O grupo que fez a denúncia, representado pela médica Cardiane Braga, relatou que é formado por mais de 50 médicos e todos se encontram nas mesmas condições. “Começamos trabalhando nos hospitais de campanha do Hospital de Base, Hospital de Santa Maria e no Hospital da Polícia Militar. Os últimos pagamentos não foram repassados aos médicos, especificamente os meses de maio e junho de 2021”, disse ela.

Segundo relataram os médicos, sempre que questionada, a empresa ASM justifica que não recebeu por parte da Secretaria de Saúde do DF por todos o serviço prestados. Motivo pelo qual, não tem como fazer os repasses para os médicos. Esses profissionais afirmaram, ainda que durante a fase final do contrato da ASM com a Secretaria de Saúde, novos hospitais de campanha foram criados, desta vez com a administração da empresa Medial, sendo estes, o Hospital de Campanha da Ceilândia, e os que foram montados no Autódromo e no Estádio Bezerrão.

Como os dois últimos já fecharam, a empresa administra hoje apenas o hospital de campanha do Hospital das Forças Armadas.
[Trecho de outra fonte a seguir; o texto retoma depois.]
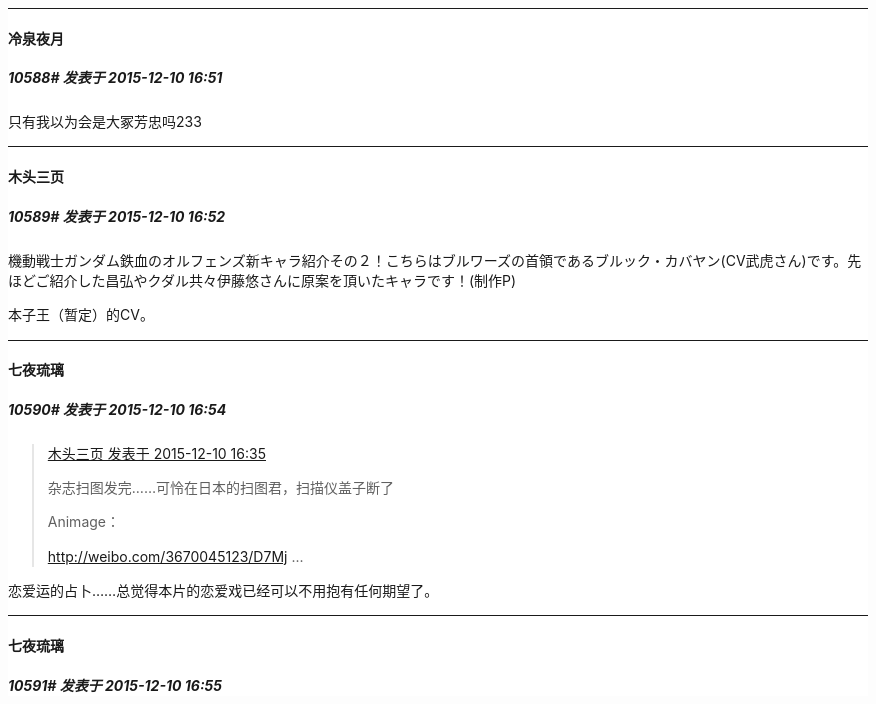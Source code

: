 





*****

####  冷泉夜月  
##### 10588#       发表于 2015-12-10 16:51




只有我以为会是大冢芳忠吗233







*****

####  木头三页  
##### 10589#       发表于 2015-12-10 16:52




機動戦士ガンダム鉄血のオルフェンズ新キャラ紹介その２！こちらはブルワーズの首領であるブルック・カバヤン(CV武虎さん)です。先ほどご紹介した昌弘やクダル共々伊藤悠さんに原案を頂いたキャラです！(制作P)

本子王（暂定）的CV。







*****

####  七夜琉璃  
##### 10590#       发表于 2015-12-10 16:54



<blockquote><a href="httphttps://bbs.saraba1st.com/2b/forum.php?mod=redirect&amp;goto=findpost&amp;pid=30982286&amp;ptid=1148153" target="_blank">木头三页 发表于 2015-12-10 16:35</a>

杂志扫图发完……可怜在日本的扫图君，扫描仪盖子断了

Animage：

http://weibo.com/3670045123/D7Mj ...</blockquote>
恋爱运的占卜……总觉得本片的恋爱戏已经可以不用抱有任何期望了。







*****

####  七夜琉璃  
##### 10591#       发表于 2015-12-10 16:55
Mas após o fechamento desses outros hospitais de campanhas no mês de dezembro, mais uma vez, os últimos salários não foram pagos, especificamente os de novembro e dezembro de 2021.

“Deixamos aqui nosso questionamento: como continuar trabalhando na linha de frente contra a Covid-19, se os nossos serviços prestados não estão sendo honrados?”, perguntaram os médicos. “São profissionais sérios, que ajudaram e ajudam a população. E que estão passando por sérias dificuldades financeiras em razão do não recebimento dos seus salários”, afirmou Vigilante, pedindo imediatas providências ao GDF.